-
Notifications
You must be signed in to change notification settings - Fork 57
Description
Feature Description
I would like to propose adding a new feature: a per-CPU watchdog mechanism that detects both softlockup and hardlockup conditions inside the kernel.
The watchdog would periodically monitor CPU activity by tracking two kinds of “heartbeats”:
- Soft heartbeat: updated when the CPU reaches a scheduling point
- Hard heartbeat: updated in the timer interrupt handler
If either heartbeat has not been updated within a configurable threshold, the watchdog will report a softlockup or hardlockup event.
Problem or Need
During kernel development, we encountered CPU stall issues where:
- A CPU continues to receive interrupts but never reaches a scheduling point (softlockup)
- A CPU completely stops receiving timer interrupts (hardlockup)

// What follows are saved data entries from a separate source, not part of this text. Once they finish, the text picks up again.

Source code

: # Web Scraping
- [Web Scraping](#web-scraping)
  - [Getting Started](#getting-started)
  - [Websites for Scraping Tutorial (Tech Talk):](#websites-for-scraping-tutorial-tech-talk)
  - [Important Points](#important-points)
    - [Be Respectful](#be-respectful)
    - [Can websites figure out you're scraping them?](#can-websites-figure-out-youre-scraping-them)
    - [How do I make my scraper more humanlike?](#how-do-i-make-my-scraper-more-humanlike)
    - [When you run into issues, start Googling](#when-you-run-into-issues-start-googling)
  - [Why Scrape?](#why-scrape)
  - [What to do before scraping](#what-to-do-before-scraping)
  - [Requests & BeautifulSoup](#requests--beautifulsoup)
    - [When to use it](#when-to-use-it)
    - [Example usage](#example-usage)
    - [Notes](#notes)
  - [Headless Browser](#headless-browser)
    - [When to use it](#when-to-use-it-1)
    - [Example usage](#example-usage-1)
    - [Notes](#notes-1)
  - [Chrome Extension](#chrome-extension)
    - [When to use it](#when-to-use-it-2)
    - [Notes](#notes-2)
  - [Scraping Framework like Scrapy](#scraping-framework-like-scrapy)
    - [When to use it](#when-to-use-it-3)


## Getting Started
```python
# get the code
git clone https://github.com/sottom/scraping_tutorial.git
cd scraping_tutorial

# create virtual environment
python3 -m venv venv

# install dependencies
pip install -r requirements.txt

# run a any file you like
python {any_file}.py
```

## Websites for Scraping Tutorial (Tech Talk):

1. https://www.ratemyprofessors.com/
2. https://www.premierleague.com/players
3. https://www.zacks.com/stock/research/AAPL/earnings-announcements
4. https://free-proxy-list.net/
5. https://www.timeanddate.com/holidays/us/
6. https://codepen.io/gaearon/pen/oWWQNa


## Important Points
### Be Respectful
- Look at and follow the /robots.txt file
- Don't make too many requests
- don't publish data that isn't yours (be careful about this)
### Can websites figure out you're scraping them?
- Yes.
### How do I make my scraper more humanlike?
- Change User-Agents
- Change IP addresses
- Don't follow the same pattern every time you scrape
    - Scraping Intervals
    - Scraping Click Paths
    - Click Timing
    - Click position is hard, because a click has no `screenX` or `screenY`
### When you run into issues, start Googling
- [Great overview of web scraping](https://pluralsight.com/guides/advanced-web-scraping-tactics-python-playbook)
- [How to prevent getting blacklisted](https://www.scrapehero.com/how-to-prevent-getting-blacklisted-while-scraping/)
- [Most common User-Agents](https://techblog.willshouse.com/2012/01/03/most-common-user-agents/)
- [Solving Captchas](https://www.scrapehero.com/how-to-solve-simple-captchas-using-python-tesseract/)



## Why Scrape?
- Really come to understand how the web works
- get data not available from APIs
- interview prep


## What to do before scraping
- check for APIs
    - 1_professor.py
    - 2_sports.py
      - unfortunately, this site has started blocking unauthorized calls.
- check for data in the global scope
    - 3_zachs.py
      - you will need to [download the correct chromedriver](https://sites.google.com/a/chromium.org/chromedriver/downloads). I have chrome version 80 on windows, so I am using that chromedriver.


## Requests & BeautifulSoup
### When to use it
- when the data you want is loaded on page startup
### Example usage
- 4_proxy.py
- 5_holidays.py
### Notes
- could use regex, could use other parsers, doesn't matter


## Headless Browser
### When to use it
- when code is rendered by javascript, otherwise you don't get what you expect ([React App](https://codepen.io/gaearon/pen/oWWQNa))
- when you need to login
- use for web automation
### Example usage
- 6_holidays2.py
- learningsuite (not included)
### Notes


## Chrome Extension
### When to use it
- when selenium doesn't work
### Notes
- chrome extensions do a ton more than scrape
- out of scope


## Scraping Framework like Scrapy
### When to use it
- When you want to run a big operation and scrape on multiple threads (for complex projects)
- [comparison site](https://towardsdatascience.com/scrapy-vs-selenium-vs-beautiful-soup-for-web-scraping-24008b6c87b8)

Without dedicated detection, these issues are extremely difficult to debug.
A watchdog mechanism would help developers and contributors identify deadlocks, long critical sections, misconfigured interrupts, or broken scheduling paths.
This feature would improve debuggability, stability, and observability across SMP systems.
Suggested Implementation
Below is a high-level proposal for how the watchdog could be implemented.
1. Per-CPU State
pub struct PerCpuState {
// === Softlockup Detection ===
/// Timestamp when the scheduler last indicated progress (nanoseconds).

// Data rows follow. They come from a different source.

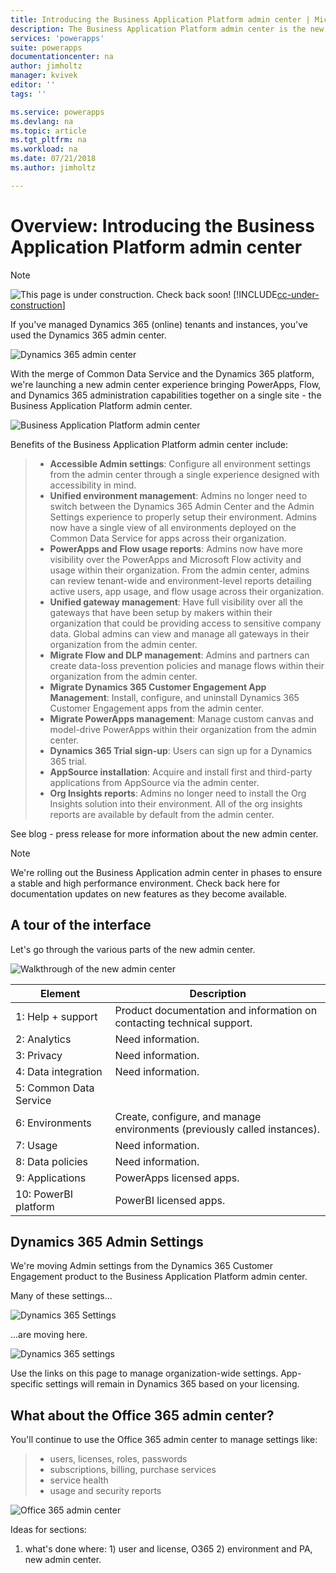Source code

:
 ```yaml
---
title: Introducing the Business Application Platform admin center | Microsoft Docs
description: The Business Application Platform admin center is the new site to manage Dynamics 365 (online) and other environments.
services: 'powerapps'
suite: powerapps
documentationcenter: na
author: jimholtz
manager: kvivek
editor: ''
tags: ''

ms.service: powerapps
ms.devlang: na
ms.topic: article
ms.tgt_pltfrm: na
ms.workload: na
ms.date: 07/21/2018
ms.author: jimholtz

---
```

# Overview: Introducing the Business Application Platform admin center

> [!NOTE]
> ![This page is under construction. Check back soon!](media/under_construction.png "Coming soon")  [!INCLUDE[cc-under-construction](../includes/cc-under-construction.md)]

If you've managed Dynamics 365 (online) tenants and instances, you've used the Dynamics 365 admin center.

![Dynamics 365 admin center](media/old-admin-center50.png)

With the merge of Common Data Service and the Dynamics 365 platform, we're launching a new admin center experience bringing PowerApps, Flow, and Dynamics 365 administration capabilities together on a single site - the Business Application Platform admin center.

![Business Application Platform admin center](media/new-admin-center-environments.png)

Benefits of the Business Application Platform admin center include:

> - **Accessible Admin settings**: Configure all environment settings from the admin center through a single experience designed with accessibility in mind. 
> - **Unified environment management**: Admins no longer need to switch between the Dynamics 365 Admin Center and the Admin Settings experience to properly setup their environment. Admins now have a single view of all environments deployed on the Common Data Service for apps across their organization.
> - **PowerApps and Flow usage reports**: Admins now have more visibility over the PowerApps and Microsoft Flow activity and usage within their organization. From the admin center, admins can review tenant-wide and environment-level reports detailing active users, app usage, and flow usage across their organization.
> - **Unified gateway management**: Have full visibility over all the gateways that have been setup by makers within their organization that could be providing access to sensitive company data. Global admins can view and manage all gateways in their organization from the admin center. 
> - **Migrate Flow and DLP management**: Admins and partners can create data-loss prevention policies and manage flows within their organization from the admin center.
> - **Migrate Dynamics 365 Customer Engagement App Management**: Install, configure, and uninstall Dynamics 365 Customer Engagement apps from the admin center.
> - **Migrate PowerApps management**: Manage custom canvas and model-drive PowerApps within their organization from the admin center.
> - **Dynamics 365 Trial sign-up**: Users can sign up for a Dynamics 365 trial.
> - **AppSource installation**: Acquire and install first and third-party applications from AppSource via the admin center.
> - **Org Insights reports**: Admins no longer need to install the Org Insights solution into their environment. All of the org insights reports are available by default from the admin center.

See blog - press release for more information about the new admin center.

> [!NOTE]
> We're rolling out the Business Application admin center in phases to ensure a stable and high performance environment. Check back here for documentation updates on new features as they become available.

## A tour of the interface
Let's go through the various parts of the new admin center.

![Walkthrough of the new admin center](media/new-admin-center-menu75.png)

|Element  |Description  |
|---------|---------|
|1: Help + support     |Product documentation and information on contacting technical support.         |
|2: Analytics     |Need information.         |
|3: Privacy     |Need information.         |
|4: Data integration     |Need information.         |
|5: Common Data Service     |         |
|6: Environments     |Create, configure, and manage environments (previously called instances).         |
|7: Usage     |Need information.         |
|8: Data policies     |Need information.         |
|9: Applications     |PowerApps licensed apps.         |
|10: PowerBI platform  |PowerBI licensed apps.        |

## Dynamics 365 Admin Settings
We're moving Admin settings from the Dynamics 365 Customer Engagement product to the Business Application Platform admin center. 

Many of these settings...

![Dynamics 365 Settings](media/old-settings.png)

...are moving here.

![Dynamics 365 settings](media/new-admin-center-settings.png)

Use the links on this page to manage organization-wide settings. App-specific settings will remain in Dynamics 365 based on your licensing. 

## What about the Office 365 admin center?

You'll continue to use the Office 365 admin center to manage settings like:

> - users, licenses, roles, passwords
> - subscriptions, billing, purchase services
> - service health
> - usage and security reports

![Office 365 admin center](media/o365-admin-center.png)



Ideas for sections:
1. what's done where: 1) user and license, O365 2) environment and PA, new admin center.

/// Updated by scheduler at scheduling points; checked by timer interrupt.
soft_timestamp: AtomicU64,
// === Hardlockup Detection ===
/// Timer interrupt counter (incremented in timer interrupt).
hrtimer_interrupts: AtomicU32,
/// Saved hrtimer_interrupts value from last NMI/pseudo-NMI check.

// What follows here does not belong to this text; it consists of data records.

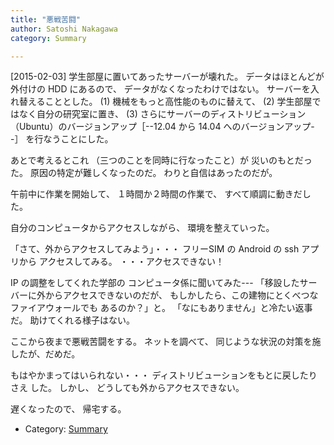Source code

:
 ```yaml
---
title: "悪戦苦闘"
author: Satoshi Nakagawa
category: Summary

---
```


[2015-02-03]  学生部屋に置いてあったサーバーが壊れた。
データはほとんどが外付けの HDD にあるので、
データがなくなったわけではない。
サーバーを入れ替えることとした。
(1) 機械をもっと高性能のものに替えて、
(2) 学生部屋ではなく自分の研究室に置き、
(3) さらにサーバーのディストリビューション
（Ubuntu）のバージョンアップ［--12.04 から 14.04
へのバージョンアップ--］
を行なうことにした。

 あとで考えるとこれ
（三つのことを同時に行なったこと）が
災いのもとだった。
原因の特定が難しくなったのだ。
わりと自信はあったのだが。

 午前中に作業を開始して、
１時間か２時間の作業で、
すべて順調に動きだした。

 自分のコンピュータからアクセスしながら、
環境を整えていった。

 「さて、外からアクセスしてみよう」・・・
フリーSIM の Android の ssh アプリから
アクセスしてみる。
・・・アクセスできない！

 IP の調整をしてくれた学部の
コンピュータ係に聞いてみた---
「移設したサーバーに外からアクセスできないのだが、
もしかしたら、この建物にとくべつなファイアウォールでも
あるのか？」と。
「なにもありません」と冷たい返事だ。
助けてくれる様子はない。

 ここから夜まで悪戦苦闘をする。
ネットを調べて、
同じような状況の対策を施したが、だめだ。

 もはやかまってはいられない・・・
ディストリビューションをもとに戻したりさえ
した。
しかし、
どうしても外からアクセスできない。

 遅くなったので、
帰宅する。

- Category: [Summary](/categories.html#Summary)

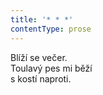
 ```yaml
---
title: '* * *'
contentType: prose
---
```


<section>

Blíží se večer.  
Toulavý pes mi běží  
s kostí naproti.

</section>
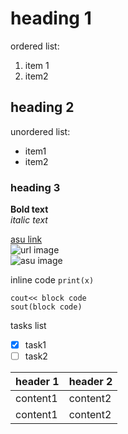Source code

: # heading 1
ordered list:
1. item 1
2. item2
## heading 2
unordered list:
- item1
- item2
### heading 3
**Bold text**  
_italic text_

[asu link](https://www.asu.edu.jo/)  
![url image](https://admission.asu.edu.jo/assets/media/image/ASU-Logo.png)  
![asu image](Downloads/image1.png)

inline code `print(x)`  
```
cout<< block code
sout(block code)
```
tasks list  
- [x] task1
- [ ] task2

| header 1 | header 2 |
| -------- | -------- |
| content1 | content2 |
| content1 | content2 |
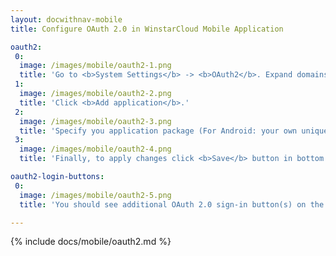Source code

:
 ```yaml
---
layout: docwithnav-mobile
title: Configure OAuth 2.0 in WinstarCloud Mobile Application

oauth2:
 0:
  image: /images/mobile/oauth2-1.png
  title: 'Go to <b>System Settings</b> -> <b>OAuth2</b>. Expand domains panel.<br>Open <b>Mobile applications</b> tab.'
 1:
  image: /images/mobile/oauth2-2.png
  title: 'Click <b>Add application</b>.'
 2:
  image: /images/mobile/oauth2-3.png
  title: 'Specify you application package (For Android: your own unique Application ID. For iOS: Product bundle identifier.)<br>Remember autogenerated <b>Application secret</b> or input your own secret.'
 3:
  image: /images/mobile/oauth2-4.png
  title: 'Finally, to apply changes click <b>Save</b> button in bottom right corner of OAuth form.'

oauth2-login-buttons:
 0:
  image: /images/mobile/oauth2-5.png
  title: 'You should see additional OAuth 2.0 sign-in button(s) on the top of login form.'

---
```


{% include docs/mobile/oauth2.md %}
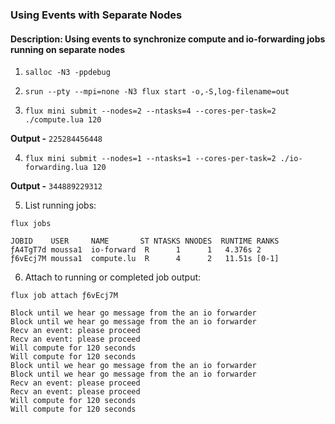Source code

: ### Using Events with Separate Nodes

#### Description: Using events to synchronize compute and io-forwarding jobs running on separate nodes

1. `salloc -N3 -ppdebug`

2. `srun --pty --mpi=none -N3 flux start -o,-S,log-filename=out`

3. `flux mini submit --nodes=2 --ntasks=4 --cores-per-task=2 ./compute.lua 120`

**Output -** `225284456448`

4. `flux mini submit --nodes=1 --ntasks=1 --cores-per-task=2 ./io-forwarding.lua 120`

**Output -** `344889229312`

5. List running jobs:

`flux jobs`

```
JOBID    USER     NAME       ST NTASKS NNODES  RUNTIME RANKS
ƒA4TgT7d moussa1  io-forward  R      1      1   4.376s 2
ƒ6vEcj7M moussa1  compute.lu  R      4      2   11.51s [0-1]
```

6. Attach to running or completed job output:

`flux job attach ƒ6vEcj7M`

```
Block until we hear go message from the an io forwarder
Block until we hear go message from the an io forwarder
Recv an event: please proceed
Recv an event: please proceed
Will compute for 120 seconds
Will compute for 120 seconds
Block until we hear go message from the an io forwarder
Block until we hear go message from the an io forwarder
Recv an event: please proceed
Recv an event: please proceed
Will compute for 120 seconds
Will compute for 120 seconds
```
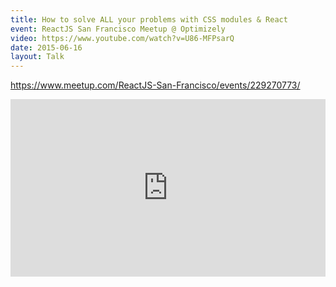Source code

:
 ```yaml
---
title: How to solve ALL your problems with CSS modules & React
event: ReactJS San Francisco Meetup @ Optimizely
video: https://www.youtube.com/watch?v=U86-MFPsarQ
date: 2015-06-16
layout: Talk
---
```


https://www.meetup.com/ReactJS-San-Francisco/events/229270773/

<div style="position:relative;height:0;padding-bottom:56.25%"><iframe src="https://www.youtube.com/embed/U86-MFPsarQ?ecver=2" width="640" height="360" frameborder="0" style="position:absolute;width:100%;height:100%;left:0" allowfullscreen></iframe></div>
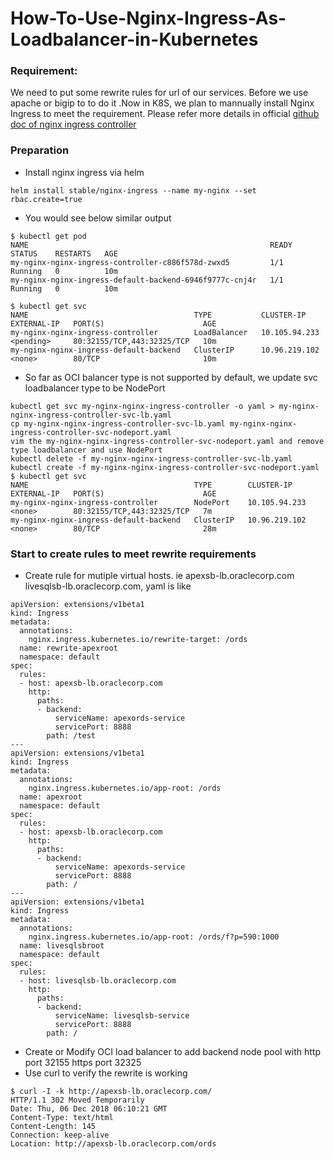 # How-To-Use-Nginx-Ingress-As-Loadbalancer-in-Kubernetes
###  Requirement:
We need to put some rewrite  rules for url of our services. Before we use apache or bigip to to do it .Now in K8S, we plan to mannually install Nginx Ingress to meet the requirement.
Please refer more details in official [github doc of nginx ingress controller](https://github.com/kubernetes/ingress-nginx/tree/master/docs)

###  Preparation

* Install nginx ingress via helm
```
helm install stable/nginx-ingress --name my-nginx --set rbac.create=true
```
* You would see below similar output
```
$ kubectl get pod
NAME                                                      READY     STATUS    RESTARTS   AGE
my-nginx-nginx-ingress-controller-c886f578d-zwxd5         1/1       Running   0          10m
my-nginx-nginx-ingress-default-backend-6946f9777c-cnj4r   1/1       Running   0          10m

$ kubectl get svc
NAME                                     TYPE           CLUSTER-IP       EXTERNAL-IP   PORT(S)                      AGE
my-nginx-nginx-ingress-controller        LoadBalancer   10.105.94.233    <pending>     80:32155/TCP,443:32325/TCP   10m
my-nginx-nginx-ingress-default-backend   ClusterIP      10.96.219.102    <none>        80/TCP                       10m
```
* So far as OCI balancer type is not supported by default, we update svc loadbalancer type to be NodePort
```
kubectl get svc my-nginx-nginx-ingress-controller -o yaml > my-nginx-nginx-ingress-controller-svc-lb.yaml
cp my-nginx-nginx-ingress-controller-svc-lb.yaml my-nginx-nginx-ingress-controller-svc-nodeport.yaml
vim the my-nginx-nginx-ingress-controller-svc-nodeport.yaml and remove type loadbalancer and use NodePort
kubectl delete -f my-nginx-nginx-ingress-controller-svc-lb.yaml
kubectl create -f my-nginx-nginx-ingress-controller-svc-nodeport.yaml
$ kubectl get svc
NAME                                     TYPE        CLUSTER-IP       EXTERNAL-IP   PORT(S)                      AGE
my-nginx-nginx-ingress-controller        NodePort    10.105.94.233    <none>        80:32155/TCP,443:32325/TCP   7m
my-nginx-nginx-ingress-default-backend   ClusterIP   10.96.219.102    <none>        80/TCP                       28m
```
###  Start to create rules to meet rewrite requirements
* Create rule for mutiple virtual hosts. ie apexsb-lb.oraclecorp.com livesqlsb-lb.oraclecorp.com, yaml is like
```
apiVersion: extensions/v1beta1
kind: Ingress
metadata:
  annotations:
    nginx.ingress.kubernetes.io/rewrite-target: /ords
  name: rewrite-apexroot
  namespace: default
spec:
  rules:
  - host: apexsb-lb.oraclecorp.com
    http:
      paths:
      - backend:
          serviceName: apexords-service
          servicePort: 8888
        path: /test
---
apiVersion: extensions/v1beta1
kind: Ingress
metadata:
  annotations:
    nginx.ingress.kubernetes.io/app-root: /ords
  name: apexroot
  namespace: default
spec:
  rules:
  - host: apexsb-lb.oraclecorp.com
    http:
      paths:
      - backend:
          serviceName: apexords-service
          servicePort: 8888
        path: /
---
apiVersion: extensions/v1beta1
kind: Ingress
metadata:
  annotations:
    nginx.ingress.kubernetes.io/app-root: /ords/f?p=590:1000
  name: livesqlsbroot
  namespace: default
spec:
  rules:
  - host: livesqlsb-lb.oraclecorp.com
    http:
      paths:
      - backend:
          serviceName: livesqlsb-service
          servicePort: 8888
        path: /
```
* Create or Modify OCI load balancer to add backend node pool with  http port 32155  https port 32325
* Use curl to verify the rewrite is working
```
$ curl -I -k http://apexsb-lb.oraclecorp.com/
HTTP/1.1 302 Moved Temporarily
Date: Thu, 06 Dec 2018 06:10:21 GMT
Content-Type: text/html
Content-Length: 145
Connection: keep-alive
Location: http://apexsb-lb.oraclecorp.com/ords
```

hrtimer_interrupts_saved: AtomicU32,
}2. Heartbeat Injection Points
- Scheduler or scheduling tick →
soft_timestamp - Timer IRQ handler →
hrtimer_interrupts
3. Periodic Checker
Softlockup and hardlockup are detected through different mechanisms.
Softlockup Detection
Checked on every timer IRQ.
Detection condition:
now_ns - soft_timestamp > softlockup_threshold_ns
Hardlockup Detection
Hardlockup detection runs every hardlockup_threshold (via NMI / pseudo-NMI / FIQ acting as pseudo-NMI).
Detection condition:
hrtimer_interrupts == hrtimer_interrupts_saved
4. Reporting Options
- Log warnings or errors
- Optionally trigger a kernel panic (behind a feature flag)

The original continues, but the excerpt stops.